[Start of Attachment]
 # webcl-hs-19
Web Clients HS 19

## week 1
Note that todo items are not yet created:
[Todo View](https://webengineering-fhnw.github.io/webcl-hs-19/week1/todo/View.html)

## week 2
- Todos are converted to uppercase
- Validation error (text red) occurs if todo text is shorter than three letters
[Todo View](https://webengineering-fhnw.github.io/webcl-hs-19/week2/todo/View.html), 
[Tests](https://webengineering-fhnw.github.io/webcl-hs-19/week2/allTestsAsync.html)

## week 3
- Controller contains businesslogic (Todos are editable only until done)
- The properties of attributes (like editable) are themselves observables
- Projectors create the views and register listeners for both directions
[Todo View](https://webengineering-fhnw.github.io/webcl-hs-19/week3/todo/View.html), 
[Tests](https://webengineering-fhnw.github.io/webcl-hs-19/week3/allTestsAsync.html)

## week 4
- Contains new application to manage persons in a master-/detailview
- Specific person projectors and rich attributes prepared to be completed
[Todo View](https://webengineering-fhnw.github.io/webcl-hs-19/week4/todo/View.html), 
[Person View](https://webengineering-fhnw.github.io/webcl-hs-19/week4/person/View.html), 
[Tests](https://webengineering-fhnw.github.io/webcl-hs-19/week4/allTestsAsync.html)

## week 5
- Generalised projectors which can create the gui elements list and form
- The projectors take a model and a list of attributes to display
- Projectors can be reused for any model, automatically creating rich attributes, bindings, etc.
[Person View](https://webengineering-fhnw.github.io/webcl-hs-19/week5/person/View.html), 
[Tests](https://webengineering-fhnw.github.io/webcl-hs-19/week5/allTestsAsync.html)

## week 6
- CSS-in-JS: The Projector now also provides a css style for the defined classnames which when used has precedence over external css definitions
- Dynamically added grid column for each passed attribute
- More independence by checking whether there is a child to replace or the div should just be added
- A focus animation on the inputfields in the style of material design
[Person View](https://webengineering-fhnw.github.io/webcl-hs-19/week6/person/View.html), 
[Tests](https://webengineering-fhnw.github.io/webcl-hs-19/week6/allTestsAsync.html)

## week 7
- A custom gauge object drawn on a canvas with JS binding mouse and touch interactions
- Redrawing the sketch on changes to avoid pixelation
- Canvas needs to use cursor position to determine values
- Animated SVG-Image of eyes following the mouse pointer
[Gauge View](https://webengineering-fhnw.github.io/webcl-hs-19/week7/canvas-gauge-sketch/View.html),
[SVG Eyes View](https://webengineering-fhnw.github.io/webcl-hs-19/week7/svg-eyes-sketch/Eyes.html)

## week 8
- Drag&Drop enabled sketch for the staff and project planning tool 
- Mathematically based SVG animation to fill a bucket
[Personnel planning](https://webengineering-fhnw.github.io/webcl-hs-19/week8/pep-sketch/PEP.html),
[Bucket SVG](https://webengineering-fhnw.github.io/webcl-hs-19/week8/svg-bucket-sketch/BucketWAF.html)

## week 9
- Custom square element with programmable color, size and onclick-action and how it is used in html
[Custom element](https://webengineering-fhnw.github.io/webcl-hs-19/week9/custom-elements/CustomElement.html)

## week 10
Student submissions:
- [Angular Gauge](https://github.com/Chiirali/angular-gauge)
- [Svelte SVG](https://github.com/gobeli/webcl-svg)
[End of Attachment]
--- Exercise ---
Copy only this part of the entries above: the line with "Note that todo", the line with "- The projectors", and the lines between, all exactly as written.

--- Reply to the exercise ---
Note that todo items are not yet created:
[Todo View](https://webengineering-fhnw.github.io/webcl-hs-19/week1/todo/View.html)

## week 2
- Todos are converted to uppercase
- Validation error (text red) occurs if todo text is shorter than three letters
[Todo View](https://webengineering-fhnw.github.io/webcl-hs-19/week2/todo/View.html), 
[Tests](https://webengineering-fhnw.github.io/webcl-hs-19/week2/allTestsAsync.html)

## week 3
- Controller contains businesslogic (Todos are editable only until done)
- The properties of attributes (like editable) are themselves observables
- Projectors create the views and register listeners for both directions
[Todo View](https://webengineering-fhnw.github.io/webcl-hs-19/week3/todo/View.html), 
[Tests](https://webengineering-fhnw.github.io/webcl-hs-19/week3/allTestsAsync.html)

## week 4
- Contains new application to manage persons in a master-/detailview
- Specific person projectors and rich attributes prepared to be completed
[Todo View](https://webengineering-fhnw.github.io/webcl-hs-19/week4/todo/View.html), 
[Person View](https://webengineering-fhnw.github.io/webcl-hs-19/week4/person/View.html), 
[Tests](https://webengineering-fhnw.github.io/webcl-hs-19/week4/allTestsAsync.html)

## week 5
- Generalised projectors which can create the gui elements list and form
- The projectors take a model and a list of attributes to display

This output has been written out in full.